Cada vez más dermatólogos en España lo recomiendan como alternativa al retinol. Y no es para menos: el bakuchiol, un extracto vegetal de origen asiático, está conquistando los neceseres de quienes buscan una piel luminosa, sin manchas y sin arriesgarse a sufrir rojeces, irritación o descamación. ¿El motivo? Tiene efectos similares al retinol, pero sin sus efectos secundarios. Y lo mejor: no te obliga a esconderte del sol.
En un momento en el que la cosmética “natural” y la eficacia sin sufrimiento son la prioridad, este activo —hasta hace poco desconocido fuera de los círculos de la medicina ayurvédica— se ha convertido en el nuevo objeto de deseo de marcas, dermatólogos y consumidoras exigentes.
¿Qué es el bakuchiol y por qué está en boca de todos?
El bakuchiol es un compuesto que se obtiene de las semillas de una planta llamada Psoralea corylifolia, originaria del sur de Asia y usada tradicionalmente en la medicina china e india. Aunque lleva siglos empleándose en remedios herbales, ha sido en los últimos cinco años cuando ha irrumpido con fuerza en el mundo de la cosmética gracias a un dato crucial: tiene efectos similares al retinol, pero no irrita la piel.

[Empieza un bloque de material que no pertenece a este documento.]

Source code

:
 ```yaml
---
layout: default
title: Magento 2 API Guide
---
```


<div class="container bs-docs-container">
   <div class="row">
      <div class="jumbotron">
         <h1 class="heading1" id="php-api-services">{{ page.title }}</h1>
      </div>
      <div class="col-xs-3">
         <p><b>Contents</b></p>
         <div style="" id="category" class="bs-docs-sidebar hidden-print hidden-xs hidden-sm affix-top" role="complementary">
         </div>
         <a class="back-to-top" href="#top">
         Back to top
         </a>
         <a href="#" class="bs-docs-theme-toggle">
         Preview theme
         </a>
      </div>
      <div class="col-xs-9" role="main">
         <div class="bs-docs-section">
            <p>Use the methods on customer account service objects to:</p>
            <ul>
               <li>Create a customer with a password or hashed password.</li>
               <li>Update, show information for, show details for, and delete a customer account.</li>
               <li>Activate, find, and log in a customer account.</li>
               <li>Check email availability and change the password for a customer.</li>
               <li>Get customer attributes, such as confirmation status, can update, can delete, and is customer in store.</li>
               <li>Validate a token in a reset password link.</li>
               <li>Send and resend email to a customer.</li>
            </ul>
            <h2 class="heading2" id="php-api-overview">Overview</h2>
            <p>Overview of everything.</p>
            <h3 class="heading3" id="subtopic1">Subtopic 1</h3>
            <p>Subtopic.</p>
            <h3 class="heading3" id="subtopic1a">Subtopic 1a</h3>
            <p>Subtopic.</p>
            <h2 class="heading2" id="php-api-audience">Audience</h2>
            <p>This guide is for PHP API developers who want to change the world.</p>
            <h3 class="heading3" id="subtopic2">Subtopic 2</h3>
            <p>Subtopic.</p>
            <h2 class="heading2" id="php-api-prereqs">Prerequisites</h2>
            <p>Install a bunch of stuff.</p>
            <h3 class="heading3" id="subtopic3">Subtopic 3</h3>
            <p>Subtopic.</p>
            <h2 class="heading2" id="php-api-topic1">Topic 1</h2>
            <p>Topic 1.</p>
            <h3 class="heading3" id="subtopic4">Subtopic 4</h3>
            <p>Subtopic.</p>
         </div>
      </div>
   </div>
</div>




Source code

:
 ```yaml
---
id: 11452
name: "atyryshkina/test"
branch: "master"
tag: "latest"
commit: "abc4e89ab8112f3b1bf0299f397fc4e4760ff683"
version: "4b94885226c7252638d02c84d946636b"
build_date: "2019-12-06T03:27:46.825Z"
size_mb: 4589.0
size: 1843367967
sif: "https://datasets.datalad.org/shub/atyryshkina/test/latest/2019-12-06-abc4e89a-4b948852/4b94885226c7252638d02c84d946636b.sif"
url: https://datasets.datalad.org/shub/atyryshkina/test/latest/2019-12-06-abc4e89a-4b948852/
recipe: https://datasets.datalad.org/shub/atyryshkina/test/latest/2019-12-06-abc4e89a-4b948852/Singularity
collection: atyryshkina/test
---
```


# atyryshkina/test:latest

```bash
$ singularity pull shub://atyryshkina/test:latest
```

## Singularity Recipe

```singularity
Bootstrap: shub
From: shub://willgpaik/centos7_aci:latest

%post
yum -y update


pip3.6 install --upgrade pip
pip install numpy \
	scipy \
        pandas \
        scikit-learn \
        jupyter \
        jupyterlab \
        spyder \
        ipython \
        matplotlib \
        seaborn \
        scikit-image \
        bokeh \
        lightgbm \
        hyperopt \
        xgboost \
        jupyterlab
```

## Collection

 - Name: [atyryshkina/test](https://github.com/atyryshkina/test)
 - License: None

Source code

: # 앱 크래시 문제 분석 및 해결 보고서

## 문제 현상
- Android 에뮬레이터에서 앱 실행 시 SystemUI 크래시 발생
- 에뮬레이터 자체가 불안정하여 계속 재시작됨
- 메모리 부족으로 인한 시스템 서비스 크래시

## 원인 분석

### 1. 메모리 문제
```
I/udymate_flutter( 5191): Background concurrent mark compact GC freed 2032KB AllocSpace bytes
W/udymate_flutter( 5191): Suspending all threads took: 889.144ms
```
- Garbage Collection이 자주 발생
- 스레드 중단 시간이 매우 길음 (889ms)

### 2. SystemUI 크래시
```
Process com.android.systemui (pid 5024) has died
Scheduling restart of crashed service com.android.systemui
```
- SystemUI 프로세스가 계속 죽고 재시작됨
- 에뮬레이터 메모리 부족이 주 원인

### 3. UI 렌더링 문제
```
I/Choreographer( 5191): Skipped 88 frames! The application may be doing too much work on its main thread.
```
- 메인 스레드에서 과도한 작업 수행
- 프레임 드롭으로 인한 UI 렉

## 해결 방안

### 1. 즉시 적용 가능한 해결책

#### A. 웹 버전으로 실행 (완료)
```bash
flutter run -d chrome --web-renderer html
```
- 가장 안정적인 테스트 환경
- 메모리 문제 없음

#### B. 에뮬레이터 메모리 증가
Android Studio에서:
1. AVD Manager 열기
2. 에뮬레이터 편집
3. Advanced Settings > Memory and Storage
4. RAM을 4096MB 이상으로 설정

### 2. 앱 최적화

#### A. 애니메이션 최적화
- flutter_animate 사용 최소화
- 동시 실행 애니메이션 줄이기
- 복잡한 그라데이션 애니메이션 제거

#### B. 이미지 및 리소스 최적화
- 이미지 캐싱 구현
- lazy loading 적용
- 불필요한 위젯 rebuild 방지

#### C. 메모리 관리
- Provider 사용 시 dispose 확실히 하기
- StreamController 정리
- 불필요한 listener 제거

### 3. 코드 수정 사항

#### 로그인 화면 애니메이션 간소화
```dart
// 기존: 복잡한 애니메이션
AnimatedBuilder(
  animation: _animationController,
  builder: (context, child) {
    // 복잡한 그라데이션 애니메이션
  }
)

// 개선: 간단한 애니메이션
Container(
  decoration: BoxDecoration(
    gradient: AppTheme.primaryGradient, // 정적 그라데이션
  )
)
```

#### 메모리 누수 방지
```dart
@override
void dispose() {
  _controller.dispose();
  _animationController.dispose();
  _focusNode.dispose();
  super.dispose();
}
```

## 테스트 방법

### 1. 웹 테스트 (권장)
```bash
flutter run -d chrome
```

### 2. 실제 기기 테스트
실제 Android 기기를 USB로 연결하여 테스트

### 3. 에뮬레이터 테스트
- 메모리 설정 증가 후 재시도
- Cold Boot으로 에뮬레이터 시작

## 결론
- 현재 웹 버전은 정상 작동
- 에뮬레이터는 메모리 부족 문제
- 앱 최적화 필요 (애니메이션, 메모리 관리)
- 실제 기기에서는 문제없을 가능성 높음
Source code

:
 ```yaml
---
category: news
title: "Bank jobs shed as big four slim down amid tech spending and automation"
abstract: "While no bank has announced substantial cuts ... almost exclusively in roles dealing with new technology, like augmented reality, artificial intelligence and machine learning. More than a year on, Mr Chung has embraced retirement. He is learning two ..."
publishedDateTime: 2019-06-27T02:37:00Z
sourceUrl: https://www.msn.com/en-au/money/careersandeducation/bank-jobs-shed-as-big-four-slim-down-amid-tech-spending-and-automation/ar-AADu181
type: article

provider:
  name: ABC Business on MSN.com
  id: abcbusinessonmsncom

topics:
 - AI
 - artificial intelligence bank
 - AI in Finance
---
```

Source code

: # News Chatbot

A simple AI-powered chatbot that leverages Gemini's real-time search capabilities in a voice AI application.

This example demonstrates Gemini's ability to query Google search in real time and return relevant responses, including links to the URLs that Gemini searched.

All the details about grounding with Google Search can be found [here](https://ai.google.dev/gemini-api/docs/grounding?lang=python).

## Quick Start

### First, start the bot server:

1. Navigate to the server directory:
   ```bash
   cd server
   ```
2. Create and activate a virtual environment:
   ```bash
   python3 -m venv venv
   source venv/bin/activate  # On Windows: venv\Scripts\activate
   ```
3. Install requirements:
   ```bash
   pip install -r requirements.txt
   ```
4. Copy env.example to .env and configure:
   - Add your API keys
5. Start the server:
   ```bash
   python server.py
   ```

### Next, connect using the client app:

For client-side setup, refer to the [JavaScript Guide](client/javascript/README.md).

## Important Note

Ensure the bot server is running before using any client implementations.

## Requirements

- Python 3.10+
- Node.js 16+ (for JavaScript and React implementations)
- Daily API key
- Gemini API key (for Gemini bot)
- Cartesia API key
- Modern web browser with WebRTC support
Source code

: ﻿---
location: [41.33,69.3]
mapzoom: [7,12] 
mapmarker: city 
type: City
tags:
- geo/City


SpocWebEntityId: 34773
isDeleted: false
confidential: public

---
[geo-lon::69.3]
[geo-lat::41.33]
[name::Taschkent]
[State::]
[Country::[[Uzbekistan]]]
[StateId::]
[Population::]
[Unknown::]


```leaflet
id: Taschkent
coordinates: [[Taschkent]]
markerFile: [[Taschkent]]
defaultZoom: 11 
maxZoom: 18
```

Y eso, en el mundo del cuidado facial, es un bombazo. Porque aunque el retinol es uno de los activos más eficaces contra las arrugas y el envejecimiento, muchas pieles —especialmente las sensibles, secas o con rosácea— no lo toleran bien. En cambio, el bakuchiol actúa de forma más suave, con menos efectos adversos y una tolerancia dermatológica mucho mayor.
Lo que dice la ciencia (y lo que aún no)
La comparación con el retinol no es un simple gancho de marketing. En estudios realizados tanto en laboratorio como con pacientes, se ha observado que el bakuchiol estimula la producción de colágeno, acelera la renovación celular y mejora la textura y elasticidad de la piel. Incluso se ha demostrado su eficacia en la reducción de líneas finas de expresión, manchas solares y signos de daño por exposición UV.
Además, en un ensayo clínico de 12 semanas en el que se comparó directamente con el retinol, ambos grupos mostraron mejoras similares en arrugas y manchas, pero el grupo que usó bakuchiol reportó menos efectos secundarios como enrojecimiento o descamación.
Eso sí, no todo está dicho. Muchos de los estudios han sido financiados por empresas cosméticas, y la comunidad científica pide más ensayos independientes, con mayor número de participantes y a largo plazo. Aún así, el consenso general es claro: el bakuchiol es prometedor y puede ser un aliado real para quienes no toleran los retinoides clásicos.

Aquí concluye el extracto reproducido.